No apagar das luzes de 2023, a última sexta-feira, 22 de dezembro, trouxe o desfecho para uma longa novela no mercado de saúde: a venda da Amil. Propriedade da americana United Health, o ativo vinha sendo, há tempos, alvo da cobiça de diversos grupos do setor.

Quem protagonizou o episódio final dessa trama, porém, foi José Seripieri Jr., que, entre outras passagens nesse mercado, ganhou fama ao fundar a Qualicorp. Na maior transação já realizada por uma pessoa física no País, o empresário arrematou a Amil em um acordo de R$ 11 bilhões.

Com o pagamento de R$ 2 bilhões e um passivo estimado em R$ 9 bilhões, o acordo abre caminho para um novo roteiro, repleto de desafios, na trajetória da Amil. E, na visão da XP, Seripieri, mais conhecido no setor como Junior, é o nome mais indicado para conduzir a necessária reviravolta da operação.

“Com base no sucesso de Junior no passado, com a Qualicorp, e no tamanho da aposta na compra da Amil, esperamos que ele faça um grande turnaround no negócio, impulsionado por um crescimento agressivo”, escrevem Rafael Barros e Raphael Elage, analistas da XP, em relatório divulgado hoje.

Eles observam que o crescimento agressivo foi justamente o principal fator de rentabilidade da Qualicorp. E também dos esforços liderados pelo empresário na QSaúde, operação comprada por Junior, em 2020, e vendida para a Alice, no início desse ano.

A dupla da XP ressalta, porém, de que o tempo será o maior inimigo do empresário nessa nova etapa, em função do alto nível de alavancagem dos termos acordados na aquisição. Nesse contexto, a expectativa é que ele busque retornos rapidamente para reduzir o peso da dívida incluída na operação.

“Não descartamos a possibilidade dele vender partes do negócio para acelerar o processo de desalavancagem. E isso também pode forçar a buscar ganhos de eficiência no curto prazo em todas as fontes possíveis, o que pode alternar a competição no mercado de planos de saúde”, dizem os analistas.

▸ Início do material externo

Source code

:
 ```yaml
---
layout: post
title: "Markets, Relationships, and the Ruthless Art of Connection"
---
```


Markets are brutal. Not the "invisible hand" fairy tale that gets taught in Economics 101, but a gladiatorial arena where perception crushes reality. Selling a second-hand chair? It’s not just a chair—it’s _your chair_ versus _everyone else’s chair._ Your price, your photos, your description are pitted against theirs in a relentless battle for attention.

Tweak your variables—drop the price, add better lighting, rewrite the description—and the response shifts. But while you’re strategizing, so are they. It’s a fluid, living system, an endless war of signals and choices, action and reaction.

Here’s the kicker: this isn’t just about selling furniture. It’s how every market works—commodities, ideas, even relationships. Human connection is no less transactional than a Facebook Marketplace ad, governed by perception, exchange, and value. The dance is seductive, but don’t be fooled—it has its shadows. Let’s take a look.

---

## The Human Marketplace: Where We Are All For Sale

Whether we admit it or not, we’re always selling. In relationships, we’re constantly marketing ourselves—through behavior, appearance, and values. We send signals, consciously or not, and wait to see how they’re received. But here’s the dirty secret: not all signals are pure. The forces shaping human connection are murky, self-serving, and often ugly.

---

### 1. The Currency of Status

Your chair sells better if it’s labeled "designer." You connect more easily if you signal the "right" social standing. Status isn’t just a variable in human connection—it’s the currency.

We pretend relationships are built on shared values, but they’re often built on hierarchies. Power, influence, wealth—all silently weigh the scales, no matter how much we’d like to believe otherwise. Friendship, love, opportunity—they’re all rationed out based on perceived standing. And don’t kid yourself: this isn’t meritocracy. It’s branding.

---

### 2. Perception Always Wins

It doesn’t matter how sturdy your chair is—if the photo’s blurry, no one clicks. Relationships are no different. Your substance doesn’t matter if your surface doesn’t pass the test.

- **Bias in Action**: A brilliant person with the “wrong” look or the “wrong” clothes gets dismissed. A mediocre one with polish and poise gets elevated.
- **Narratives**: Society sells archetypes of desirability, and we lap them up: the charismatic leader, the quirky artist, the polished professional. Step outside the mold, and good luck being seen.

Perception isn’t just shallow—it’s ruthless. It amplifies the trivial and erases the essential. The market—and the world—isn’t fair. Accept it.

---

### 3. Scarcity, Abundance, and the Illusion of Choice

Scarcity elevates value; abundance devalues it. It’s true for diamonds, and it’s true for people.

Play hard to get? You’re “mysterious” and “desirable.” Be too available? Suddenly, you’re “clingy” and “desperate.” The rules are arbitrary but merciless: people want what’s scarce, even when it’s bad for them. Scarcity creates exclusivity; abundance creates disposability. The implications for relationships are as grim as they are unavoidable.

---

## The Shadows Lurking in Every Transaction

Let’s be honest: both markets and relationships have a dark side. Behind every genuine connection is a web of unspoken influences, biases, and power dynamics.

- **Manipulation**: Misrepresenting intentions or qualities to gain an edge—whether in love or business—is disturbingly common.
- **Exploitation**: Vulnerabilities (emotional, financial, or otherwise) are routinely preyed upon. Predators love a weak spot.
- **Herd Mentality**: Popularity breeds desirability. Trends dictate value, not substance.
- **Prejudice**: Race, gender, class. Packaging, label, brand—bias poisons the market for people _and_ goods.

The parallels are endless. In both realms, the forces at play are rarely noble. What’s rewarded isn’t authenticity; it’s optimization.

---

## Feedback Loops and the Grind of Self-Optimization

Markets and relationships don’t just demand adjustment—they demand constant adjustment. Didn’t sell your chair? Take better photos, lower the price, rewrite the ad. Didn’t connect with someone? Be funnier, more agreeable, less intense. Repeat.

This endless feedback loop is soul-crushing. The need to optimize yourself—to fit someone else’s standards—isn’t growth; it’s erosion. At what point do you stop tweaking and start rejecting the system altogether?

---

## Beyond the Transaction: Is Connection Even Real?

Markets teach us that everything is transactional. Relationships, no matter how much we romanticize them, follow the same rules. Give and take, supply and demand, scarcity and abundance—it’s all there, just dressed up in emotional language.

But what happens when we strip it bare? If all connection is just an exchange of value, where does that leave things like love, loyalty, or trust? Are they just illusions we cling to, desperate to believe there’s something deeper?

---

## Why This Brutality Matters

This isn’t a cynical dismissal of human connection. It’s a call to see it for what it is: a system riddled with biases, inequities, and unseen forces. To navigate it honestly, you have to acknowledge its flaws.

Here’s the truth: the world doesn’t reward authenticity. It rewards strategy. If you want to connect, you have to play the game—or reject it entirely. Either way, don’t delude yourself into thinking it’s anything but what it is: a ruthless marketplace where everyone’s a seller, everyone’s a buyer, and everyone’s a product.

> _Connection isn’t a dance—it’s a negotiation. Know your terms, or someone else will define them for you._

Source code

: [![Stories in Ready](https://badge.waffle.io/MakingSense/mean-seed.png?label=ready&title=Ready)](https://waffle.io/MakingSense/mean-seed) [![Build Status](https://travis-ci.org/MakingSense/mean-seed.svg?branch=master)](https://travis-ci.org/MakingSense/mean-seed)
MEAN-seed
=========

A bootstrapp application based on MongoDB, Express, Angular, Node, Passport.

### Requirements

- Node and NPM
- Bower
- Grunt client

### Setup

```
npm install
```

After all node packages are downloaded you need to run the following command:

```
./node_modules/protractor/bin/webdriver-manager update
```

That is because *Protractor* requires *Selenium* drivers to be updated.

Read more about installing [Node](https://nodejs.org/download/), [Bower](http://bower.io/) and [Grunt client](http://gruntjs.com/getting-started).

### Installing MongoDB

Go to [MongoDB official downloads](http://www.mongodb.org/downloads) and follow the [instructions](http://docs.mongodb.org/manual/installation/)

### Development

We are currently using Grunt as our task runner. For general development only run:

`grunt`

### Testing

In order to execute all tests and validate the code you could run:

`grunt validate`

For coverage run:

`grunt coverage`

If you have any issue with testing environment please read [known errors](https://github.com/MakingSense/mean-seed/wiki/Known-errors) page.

Nesse contexto, o relatório aponta que Junior precisará se atentar à recuperação das margens, o que abre a perspectiva para que ele não dê sequência a abordagem agressiva de precificação que vinha sendo adotada pela Amil, na contramão da política comercial mais racional em vigor no setor.

“Vemos a aquisição como um divisor de águas para todo o setor de saúde e, caso traga racionalidade ao cenário competitivo, a Hapvida poderá ser uma das beneficiadas”, destaca um outro trecho do relatório.

Os dois analistas também pontuam a complexidade envolvida no negócio. Terceira maior operadora de planos de saúde do Brasil, a Amil tem uma cobertura de 3,2 milhões de vidas e um modelo verticalizado, com 31 hospitais.

Apesar desse porte, a empresa vem perdendo participação desde 2015. Do market share de 9,1% detido há oito anos, a fatia atual da operadora é de 6,2%. Hoje, a Amil está atrás da Hapvida e do Bradesco, mas ainda se mantém à frente da SulAmérica, operação controlada pela Rede D’Or.

A XP observa que a estratégia recente de competir por preços mais acessíveis se explica justamente por esse modelo verticalizado e pela busca por ampliar o nível de utilização de seus hospitais e melhorar a rentabilidade do seu portfólio.

“No entanto, consideramos a estratégia arriscada, uma vez que ela pode tornar a carteira da empresa não rentável no médio prazo, à medida que a utilização cresce e os preços não”, afirmam os analistas.

Ao mesmo tempo, hoje, essa operação está concentrada majoritariamente na região Sudeste, que contabilizam aproximadamente 2,6 milhões de vidas do portfólio. Em particular, nos estados de São Paulo e do Rio de Janeiro.

Dentro desse mapa, a XP aponta que aproximadamente metade dos planos têm cobertura nacional, com o restante deles incluindo algum tipo de restrição de cobertura. É nessa última frente que a casa enxerga mais previsibilidade e oportunidades para melhorar os índices de sinistralidade.

Nesse ponto, o relatório frisa que os números da Amil nesse indicador vêm se deteriorando com o passar dos anos, com um índice atual de sinistralidade acima de 100%. O que, por sua vez, vem gerando perdas consecutivas. No acumulado de nove meses de 2023, o prejuízo ficou em R$ 1,37 bilhão.

“Por outro lado, o balanço da operadora não parece estressado e acreditamos que dará alguma margem de manobra para o comprador resolver os desafios com tempo suficiente”, acrescentam os analistas.